- What needs to be done: In the entries below, count the lines that hold the string "This" and state only that count.

——————

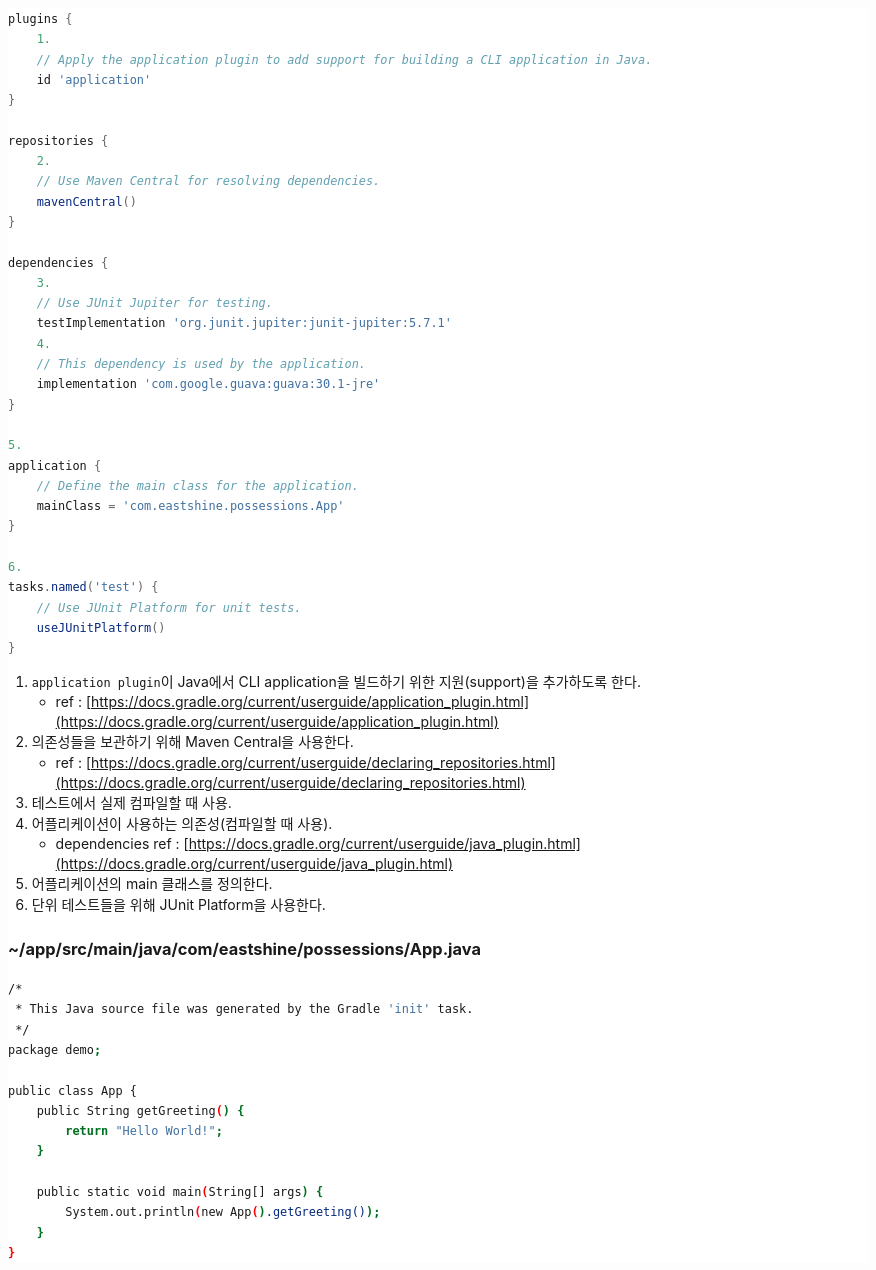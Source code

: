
 ```groovy
plugins {
    1.
    // Apply the application plugin to add support for building a CLI application in Java.
    id 'application'
}

repositories {
    2.
    // Use Maven Central for resolving dependencies.
    mavenCentral()
}

dependencies {
    3.
    // Use JUnit Jupiter for testing.
    testImplementation 'org.junit.jupiter:junit-jupiter:5.7.1'
    4.
    // This dependency is used by the application.
    implementation 'com.google.guava:guava:30.1-jre'
}

5.
application {
    // Define the main class for the application.
    mainClass = 'com.eastshine.possessions.App'
}

6.
tasks.named('test') {
    // Use JUnit Platform for unit tests.
    useJUnitPlatform()
}
```

1. `application plugin`이 Java에서 CLI application을 빌드하기 위한 지원(support)을 추가하도록 한다.
    - ref : [https://docs.gradle.org/current/userguide/application_plugin.html](https://docs.gradle.org/current/userguide/application_plugin.html)
2. 의존성들을 보관하기 위해 Maven Central을 사용한다.
    - ref : [https://docs.gradle.org/current/userguide/declaring_repositories.html](https://docs.gradle.org/current/userguide/declaring_repositories.html)
3. 테스트에서 실제 컴파일할 때 사용.
4. 어플리케이션이 사용하는 의존성(컴파일할 때 사용).
    - dependencies ref : [https://docs.gradle.org/current/userguide/java_plugin.html](https://docs.gradle.org/current/userguide/java_plugin.html)
5. 어플리케이션의 main 클래스를 정의한다.
6. 단위 테스트들을 위해 JUnit Platform을 사용한다.

### ~/app/src/main/java/com/eastshine/possessions/App.java

```bash
/*
 * This Java source file was generated by the Gradle 'init' task.
 */
package demo;

public class App {
    public String getGreeting() {
        return "Hello World!";
    }

    public static void main(String[] args) {
        System.out.println(new App().getGreeting());
    }
}
```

——————

- The answer: 2